INSTRUCTIONS FOR THE TASK =>
Repeat the stretch of entries below from the line with "comparative findings depend" through the line with "scaling, and the". Include both ends and add nothing.

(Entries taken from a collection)

------------

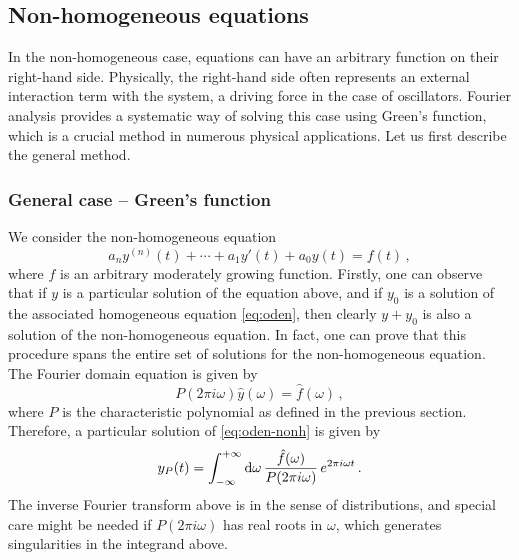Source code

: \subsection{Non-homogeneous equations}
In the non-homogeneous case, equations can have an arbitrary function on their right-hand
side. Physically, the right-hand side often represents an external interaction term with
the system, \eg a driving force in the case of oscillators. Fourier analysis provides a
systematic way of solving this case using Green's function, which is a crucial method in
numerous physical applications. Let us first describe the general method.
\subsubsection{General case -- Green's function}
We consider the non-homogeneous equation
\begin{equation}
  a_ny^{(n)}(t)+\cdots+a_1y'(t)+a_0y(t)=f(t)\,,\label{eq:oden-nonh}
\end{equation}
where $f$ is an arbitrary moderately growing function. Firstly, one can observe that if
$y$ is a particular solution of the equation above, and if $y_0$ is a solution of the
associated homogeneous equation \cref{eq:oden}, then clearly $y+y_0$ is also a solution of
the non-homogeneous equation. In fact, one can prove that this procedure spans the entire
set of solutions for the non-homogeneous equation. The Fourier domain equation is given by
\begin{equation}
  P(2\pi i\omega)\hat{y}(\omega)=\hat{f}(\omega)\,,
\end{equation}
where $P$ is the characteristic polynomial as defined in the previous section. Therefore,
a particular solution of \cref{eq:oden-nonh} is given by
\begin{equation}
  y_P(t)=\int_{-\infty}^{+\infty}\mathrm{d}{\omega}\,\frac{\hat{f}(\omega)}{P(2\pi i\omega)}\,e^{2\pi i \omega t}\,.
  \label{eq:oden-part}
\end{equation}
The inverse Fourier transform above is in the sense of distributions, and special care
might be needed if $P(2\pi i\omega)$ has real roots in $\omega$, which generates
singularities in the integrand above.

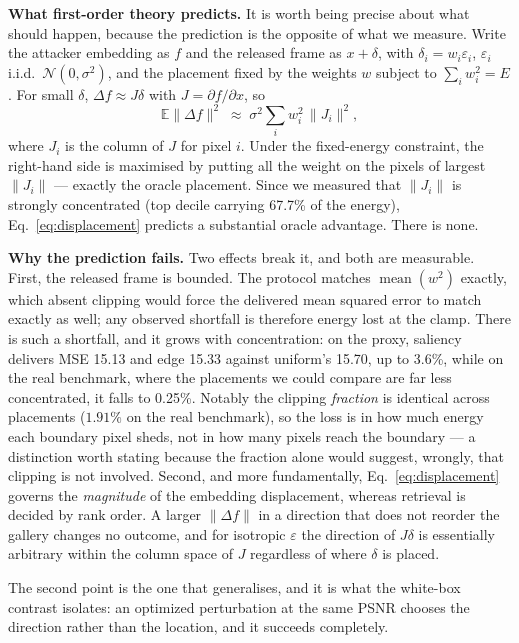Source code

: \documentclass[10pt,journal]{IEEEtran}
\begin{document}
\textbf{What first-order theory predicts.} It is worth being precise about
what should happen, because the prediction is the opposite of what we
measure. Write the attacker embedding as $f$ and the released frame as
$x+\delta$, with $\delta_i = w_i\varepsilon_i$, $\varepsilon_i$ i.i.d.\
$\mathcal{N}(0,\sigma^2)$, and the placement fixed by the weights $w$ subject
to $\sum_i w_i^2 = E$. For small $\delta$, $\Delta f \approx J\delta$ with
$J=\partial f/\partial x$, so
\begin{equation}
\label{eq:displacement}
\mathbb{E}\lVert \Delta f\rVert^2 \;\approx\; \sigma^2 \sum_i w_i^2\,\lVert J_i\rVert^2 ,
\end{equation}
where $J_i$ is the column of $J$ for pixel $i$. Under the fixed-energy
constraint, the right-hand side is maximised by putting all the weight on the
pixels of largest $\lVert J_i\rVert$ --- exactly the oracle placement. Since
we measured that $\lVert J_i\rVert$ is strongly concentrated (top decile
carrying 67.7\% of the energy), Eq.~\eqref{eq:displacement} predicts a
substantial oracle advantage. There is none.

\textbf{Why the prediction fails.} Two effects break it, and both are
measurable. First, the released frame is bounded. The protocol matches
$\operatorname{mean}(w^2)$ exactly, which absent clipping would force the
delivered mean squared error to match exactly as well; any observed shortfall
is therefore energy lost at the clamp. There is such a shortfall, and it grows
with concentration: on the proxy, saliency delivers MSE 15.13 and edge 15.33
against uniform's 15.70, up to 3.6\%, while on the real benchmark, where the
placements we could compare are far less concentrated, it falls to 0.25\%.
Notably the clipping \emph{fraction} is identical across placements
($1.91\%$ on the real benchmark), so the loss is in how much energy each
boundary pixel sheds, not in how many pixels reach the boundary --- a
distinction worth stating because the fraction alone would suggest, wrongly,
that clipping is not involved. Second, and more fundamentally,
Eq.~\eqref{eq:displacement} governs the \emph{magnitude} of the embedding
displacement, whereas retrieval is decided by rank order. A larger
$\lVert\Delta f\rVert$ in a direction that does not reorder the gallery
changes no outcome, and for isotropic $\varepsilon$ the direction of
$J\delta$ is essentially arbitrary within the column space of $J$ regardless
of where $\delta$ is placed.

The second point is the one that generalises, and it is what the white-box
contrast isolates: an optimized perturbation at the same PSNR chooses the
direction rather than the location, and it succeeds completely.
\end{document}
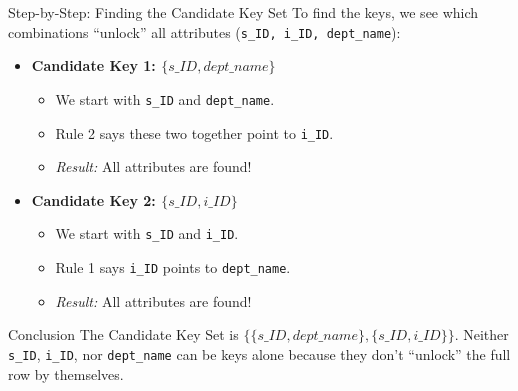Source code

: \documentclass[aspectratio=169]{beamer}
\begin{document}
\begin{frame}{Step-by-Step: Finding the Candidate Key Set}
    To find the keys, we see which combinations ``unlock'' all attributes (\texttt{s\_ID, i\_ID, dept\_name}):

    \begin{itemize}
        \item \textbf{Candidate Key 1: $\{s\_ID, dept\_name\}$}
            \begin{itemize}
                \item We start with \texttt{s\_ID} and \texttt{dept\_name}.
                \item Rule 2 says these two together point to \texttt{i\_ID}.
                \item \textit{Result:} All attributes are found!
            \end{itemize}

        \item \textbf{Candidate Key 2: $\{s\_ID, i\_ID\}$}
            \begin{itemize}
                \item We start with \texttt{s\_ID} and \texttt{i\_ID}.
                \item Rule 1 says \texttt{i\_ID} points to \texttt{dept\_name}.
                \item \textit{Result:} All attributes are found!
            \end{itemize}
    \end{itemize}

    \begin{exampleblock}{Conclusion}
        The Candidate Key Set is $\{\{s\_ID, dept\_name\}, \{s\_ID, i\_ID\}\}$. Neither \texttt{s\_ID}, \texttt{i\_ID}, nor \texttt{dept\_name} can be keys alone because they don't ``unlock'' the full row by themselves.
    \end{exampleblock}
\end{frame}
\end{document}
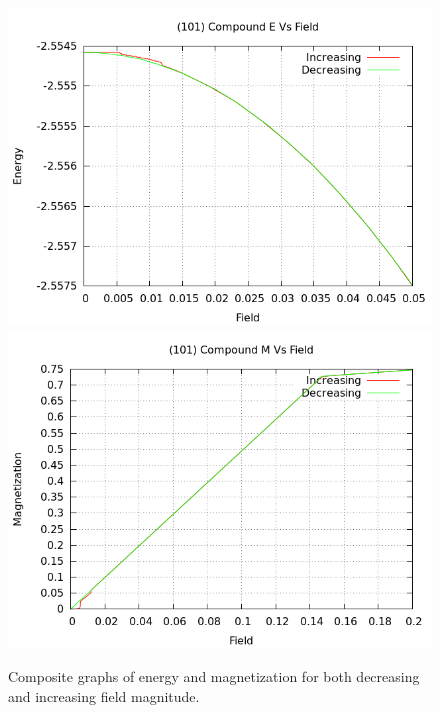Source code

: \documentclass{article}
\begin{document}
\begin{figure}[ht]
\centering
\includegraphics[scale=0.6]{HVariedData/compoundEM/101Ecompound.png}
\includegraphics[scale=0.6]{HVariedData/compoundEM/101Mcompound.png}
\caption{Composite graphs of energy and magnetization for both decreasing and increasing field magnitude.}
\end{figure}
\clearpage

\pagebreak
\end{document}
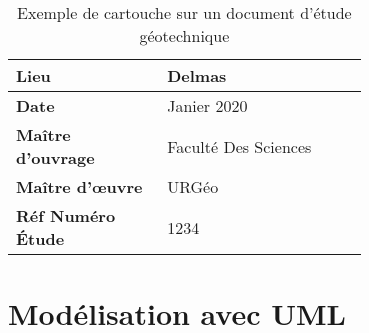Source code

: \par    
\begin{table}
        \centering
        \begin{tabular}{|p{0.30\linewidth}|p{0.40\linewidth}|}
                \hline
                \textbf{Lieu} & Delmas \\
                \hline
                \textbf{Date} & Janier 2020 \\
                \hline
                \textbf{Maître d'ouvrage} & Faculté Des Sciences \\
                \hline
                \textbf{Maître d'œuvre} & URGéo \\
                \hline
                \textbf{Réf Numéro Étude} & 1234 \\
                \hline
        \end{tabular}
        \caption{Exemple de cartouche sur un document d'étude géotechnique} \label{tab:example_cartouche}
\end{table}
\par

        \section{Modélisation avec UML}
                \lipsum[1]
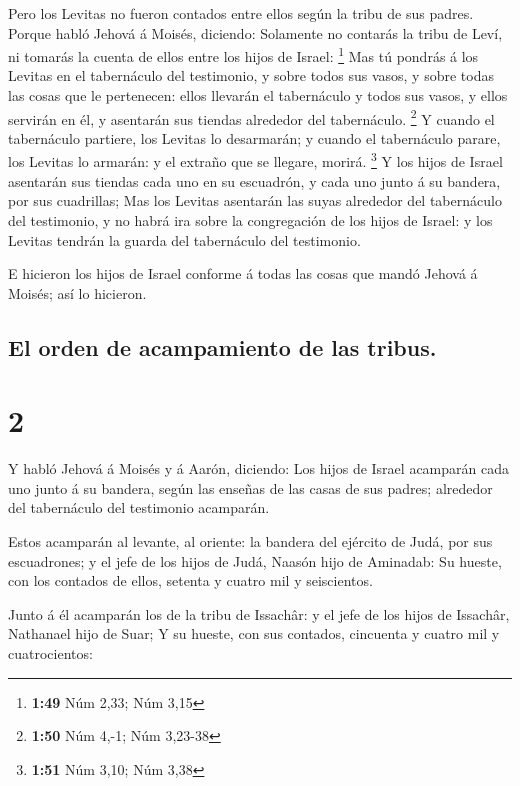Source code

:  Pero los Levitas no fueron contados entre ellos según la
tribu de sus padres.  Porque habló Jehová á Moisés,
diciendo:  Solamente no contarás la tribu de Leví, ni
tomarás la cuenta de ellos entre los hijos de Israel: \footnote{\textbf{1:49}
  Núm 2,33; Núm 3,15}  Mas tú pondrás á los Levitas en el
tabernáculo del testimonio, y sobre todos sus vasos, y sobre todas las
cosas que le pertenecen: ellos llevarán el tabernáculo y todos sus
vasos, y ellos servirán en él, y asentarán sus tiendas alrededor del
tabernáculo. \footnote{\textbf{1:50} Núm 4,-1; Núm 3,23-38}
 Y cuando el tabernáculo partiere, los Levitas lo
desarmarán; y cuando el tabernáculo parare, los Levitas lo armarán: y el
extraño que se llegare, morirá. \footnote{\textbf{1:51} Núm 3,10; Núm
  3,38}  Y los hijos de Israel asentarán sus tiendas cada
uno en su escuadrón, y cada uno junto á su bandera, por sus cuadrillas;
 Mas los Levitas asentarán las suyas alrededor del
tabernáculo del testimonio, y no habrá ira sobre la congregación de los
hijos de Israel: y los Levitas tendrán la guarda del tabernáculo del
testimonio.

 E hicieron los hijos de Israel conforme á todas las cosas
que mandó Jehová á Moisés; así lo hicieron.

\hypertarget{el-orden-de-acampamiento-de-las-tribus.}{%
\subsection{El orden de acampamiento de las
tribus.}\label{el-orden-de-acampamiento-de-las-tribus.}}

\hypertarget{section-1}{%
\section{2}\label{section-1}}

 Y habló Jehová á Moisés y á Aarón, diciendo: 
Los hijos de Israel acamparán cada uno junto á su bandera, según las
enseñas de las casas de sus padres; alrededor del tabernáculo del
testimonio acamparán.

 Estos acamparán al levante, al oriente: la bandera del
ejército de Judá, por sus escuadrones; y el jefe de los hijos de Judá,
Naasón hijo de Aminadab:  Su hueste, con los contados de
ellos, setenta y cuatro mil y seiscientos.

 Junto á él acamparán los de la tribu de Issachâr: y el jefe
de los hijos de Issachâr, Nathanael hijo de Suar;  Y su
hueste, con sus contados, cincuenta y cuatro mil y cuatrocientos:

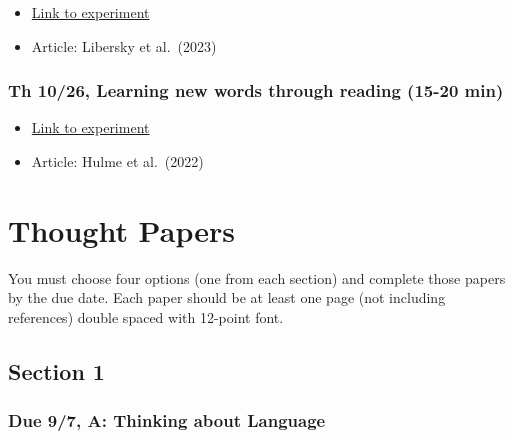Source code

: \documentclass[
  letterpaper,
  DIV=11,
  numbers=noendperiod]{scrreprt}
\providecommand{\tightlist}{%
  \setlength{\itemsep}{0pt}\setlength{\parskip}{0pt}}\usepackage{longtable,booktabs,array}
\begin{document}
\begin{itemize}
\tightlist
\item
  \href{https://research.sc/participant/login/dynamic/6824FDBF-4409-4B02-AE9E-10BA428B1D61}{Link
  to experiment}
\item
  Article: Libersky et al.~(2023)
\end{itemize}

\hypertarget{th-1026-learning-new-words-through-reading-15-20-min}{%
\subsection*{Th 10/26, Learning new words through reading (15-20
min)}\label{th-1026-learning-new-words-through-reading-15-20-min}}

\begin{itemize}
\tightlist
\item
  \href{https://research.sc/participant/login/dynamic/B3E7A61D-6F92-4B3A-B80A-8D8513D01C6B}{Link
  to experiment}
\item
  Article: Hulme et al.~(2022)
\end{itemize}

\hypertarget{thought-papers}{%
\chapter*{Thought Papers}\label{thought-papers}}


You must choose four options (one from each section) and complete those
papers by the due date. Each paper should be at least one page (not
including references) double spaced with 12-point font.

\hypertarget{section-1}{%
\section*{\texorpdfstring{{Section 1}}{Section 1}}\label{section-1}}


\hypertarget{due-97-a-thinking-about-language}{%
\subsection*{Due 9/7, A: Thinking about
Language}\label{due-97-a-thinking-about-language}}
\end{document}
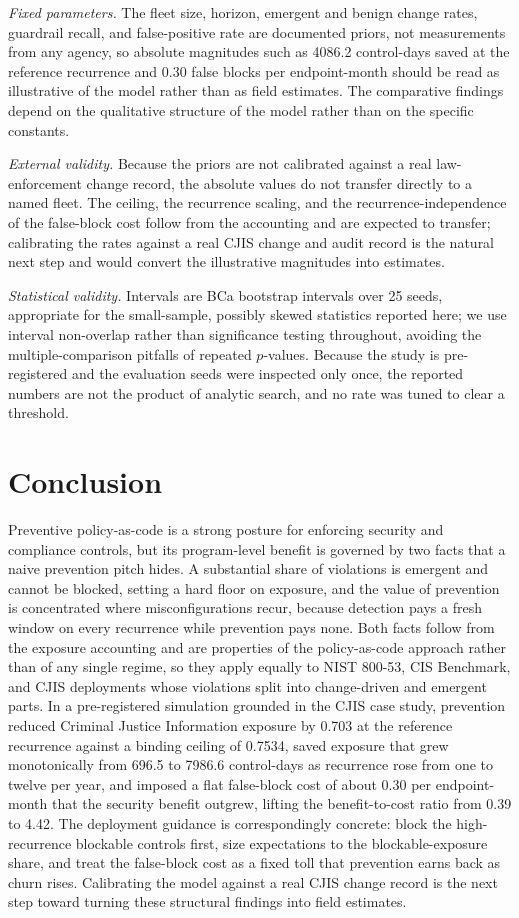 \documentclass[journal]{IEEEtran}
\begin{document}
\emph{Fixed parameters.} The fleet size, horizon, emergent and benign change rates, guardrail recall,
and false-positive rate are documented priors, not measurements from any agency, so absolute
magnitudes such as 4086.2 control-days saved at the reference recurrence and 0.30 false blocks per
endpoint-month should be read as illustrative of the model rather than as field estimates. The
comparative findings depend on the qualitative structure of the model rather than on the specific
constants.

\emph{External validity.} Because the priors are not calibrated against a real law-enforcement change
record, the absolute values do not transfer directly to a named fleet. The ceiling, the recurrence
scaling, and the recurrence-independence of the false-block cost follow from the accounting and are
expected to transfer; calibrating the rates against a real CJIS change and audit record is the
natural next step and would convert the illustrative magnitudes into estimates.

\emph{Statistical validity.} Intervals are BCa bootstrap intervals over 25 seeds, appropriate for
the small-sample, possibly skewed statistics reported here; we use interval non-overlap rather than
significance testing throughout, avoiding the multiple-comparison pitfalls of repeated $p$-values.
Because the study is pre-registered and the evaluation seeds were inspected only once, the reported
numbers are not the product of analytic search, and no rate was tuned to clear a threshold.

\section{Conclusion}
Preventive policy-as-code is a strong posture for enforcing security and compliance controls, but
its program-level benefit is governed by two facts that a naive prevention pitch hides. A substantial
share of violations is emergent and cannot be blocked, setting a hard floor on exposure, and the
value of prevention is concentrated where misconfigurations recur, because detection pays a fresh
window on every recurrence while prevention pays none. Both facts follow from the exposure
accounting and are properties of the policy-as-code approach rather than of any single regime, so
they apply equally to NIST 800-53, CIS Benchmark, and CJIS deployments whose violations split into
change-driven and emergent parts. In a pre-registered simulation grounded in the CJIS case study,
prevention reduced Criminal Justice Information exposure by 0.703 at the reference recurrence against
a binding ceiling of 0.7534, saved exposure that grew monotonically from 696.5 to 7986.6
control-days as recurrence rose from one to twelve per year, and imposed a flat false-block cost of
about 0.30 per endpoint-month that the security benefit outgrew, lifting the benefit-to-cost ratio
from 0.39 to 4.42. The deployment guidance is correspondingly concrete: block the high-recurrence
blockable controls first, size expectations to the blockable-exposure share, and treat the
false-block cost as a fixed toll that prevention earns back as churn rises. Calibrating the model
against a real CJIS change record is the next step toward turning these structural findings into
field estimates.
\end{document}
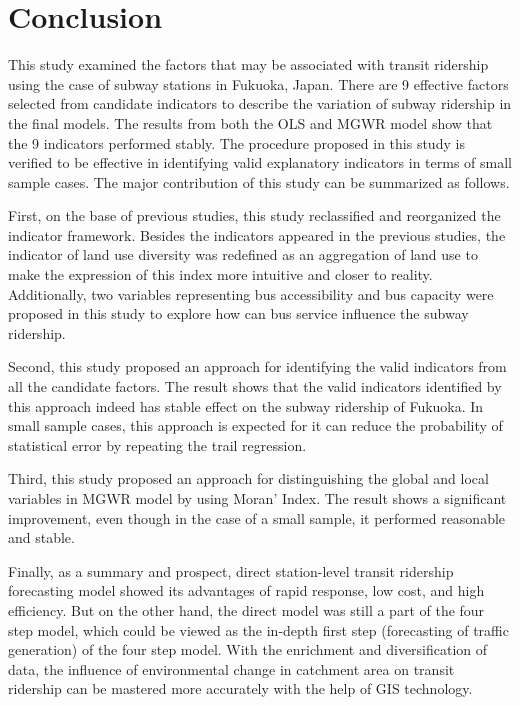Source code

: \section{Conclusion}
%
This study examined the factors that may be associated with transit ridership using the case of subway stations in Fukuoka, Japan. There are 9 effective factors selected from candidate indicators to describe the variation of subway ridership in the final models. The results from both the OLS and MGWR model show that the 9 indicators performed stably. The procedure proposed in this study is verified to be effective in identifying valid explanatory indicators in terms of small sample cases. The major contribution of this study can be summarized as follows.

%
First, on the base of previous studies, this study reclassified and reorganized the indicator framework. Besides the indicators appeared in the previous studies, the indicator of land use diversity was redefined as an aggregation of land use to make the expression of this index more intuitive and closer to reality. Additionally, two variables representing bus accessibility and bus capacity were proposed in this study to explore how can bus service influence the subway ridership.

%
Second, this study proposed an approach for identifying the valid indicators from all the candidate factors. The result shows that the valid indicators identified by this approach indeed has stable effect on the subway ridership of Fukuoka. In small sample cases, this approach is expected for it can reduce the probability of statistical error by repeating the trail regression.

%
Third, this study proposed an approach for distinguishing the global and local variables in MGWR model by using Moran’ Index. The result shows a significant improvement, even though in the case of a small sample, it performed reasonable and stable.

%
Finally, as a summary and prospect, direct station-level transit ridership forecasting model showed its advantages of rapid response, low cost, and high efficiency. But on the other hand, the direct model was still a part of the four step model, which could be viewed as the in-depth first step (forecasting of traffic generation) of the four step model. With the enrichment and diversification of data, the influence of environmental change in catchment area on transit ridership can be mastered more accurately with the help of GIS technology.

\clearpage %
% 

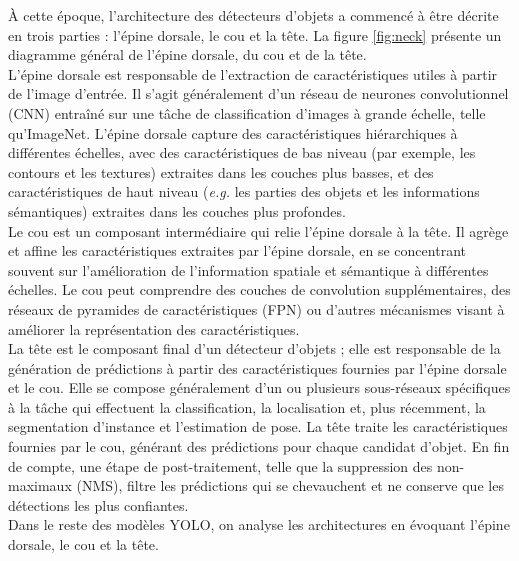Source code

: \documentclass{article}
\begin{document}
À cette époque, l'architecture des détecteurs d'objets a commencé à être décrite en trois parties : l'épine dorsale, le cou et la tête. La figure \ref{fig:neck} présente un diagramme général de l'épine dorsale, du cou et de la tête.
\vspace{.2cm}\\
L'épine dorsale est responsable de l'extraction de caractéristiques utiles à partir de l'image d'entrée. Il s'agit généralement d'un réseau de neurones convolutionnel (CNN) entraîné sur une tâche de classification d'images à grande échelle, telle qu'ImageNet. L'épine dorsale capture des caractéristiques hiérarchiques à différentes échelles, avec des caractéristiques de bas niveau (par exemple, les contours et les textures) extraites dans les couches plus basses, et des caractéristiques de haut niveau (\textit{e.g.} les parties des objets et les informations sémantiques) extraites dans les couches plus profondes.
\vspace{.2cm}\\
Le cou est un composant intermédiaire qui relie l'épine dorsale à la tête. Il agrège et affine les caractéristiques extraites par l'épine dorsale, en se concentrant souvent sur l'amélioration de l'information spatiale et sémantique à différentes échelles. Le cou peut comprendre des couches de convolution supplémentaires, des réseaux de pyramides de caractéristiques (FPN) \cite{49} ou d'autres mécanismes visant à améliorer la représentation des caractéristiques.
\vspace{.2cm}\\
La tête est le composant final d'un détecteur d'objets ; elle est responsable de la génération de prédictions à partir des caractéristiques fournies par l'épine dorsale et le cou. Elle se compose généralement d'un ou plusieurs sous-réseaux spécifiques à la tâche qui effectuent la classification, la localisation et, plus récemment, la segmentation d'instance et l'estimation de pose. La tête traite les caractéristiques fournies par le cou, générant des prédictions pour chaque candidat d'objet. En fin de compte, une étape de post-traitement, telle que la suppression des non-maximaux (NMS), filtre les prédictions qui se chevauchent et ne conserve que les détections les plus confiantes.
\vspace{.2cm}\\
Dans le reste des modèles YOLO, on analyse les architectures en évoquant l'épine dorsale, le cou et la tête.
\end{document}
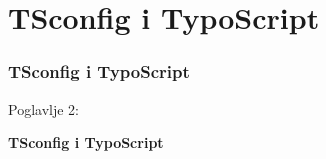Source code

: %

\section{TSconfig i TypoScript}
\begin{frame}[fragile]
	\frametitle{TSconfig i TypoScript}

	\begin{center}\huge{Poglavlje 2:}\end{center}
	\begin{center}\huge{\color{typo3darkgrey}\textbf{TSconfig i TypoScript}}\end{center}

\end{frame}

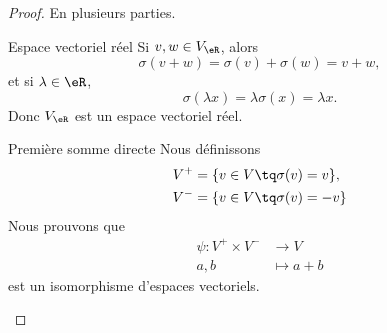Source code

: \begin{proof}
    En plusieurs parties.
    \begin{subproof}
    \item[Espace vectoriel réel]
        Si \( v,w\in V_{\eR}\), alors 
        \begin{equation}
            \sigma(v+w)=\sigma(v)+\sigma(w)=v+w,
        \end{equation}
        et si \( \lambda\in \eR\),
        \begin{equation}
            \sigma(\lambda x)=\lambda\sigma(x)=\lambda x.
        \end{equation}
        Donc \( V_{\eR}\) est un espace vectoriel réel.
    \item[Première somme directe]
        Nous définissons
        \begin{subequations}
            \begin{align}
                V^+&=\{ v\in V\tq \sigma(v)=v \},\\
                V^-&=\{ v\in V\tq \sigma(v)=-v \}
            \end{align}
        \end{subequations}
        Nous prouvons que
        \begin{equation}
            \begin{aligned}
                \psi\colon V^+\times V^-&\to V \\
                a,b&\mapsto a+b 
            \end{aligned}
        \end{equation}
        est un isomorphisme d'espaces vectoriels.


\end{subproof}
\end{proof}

------------

WORKED SOLUTION =>
comparative findings depend on the qualitative structure of the model rather than on the specific
constants.

\emph{External validity.} Because the priors are not calibrated against a real law-enforcement change
record, the absolute values do not transfer directly to a named fleet. The ceiling, the recurrence
scaling, and the recurrence-independence of the false-block cost follow from the accounting and are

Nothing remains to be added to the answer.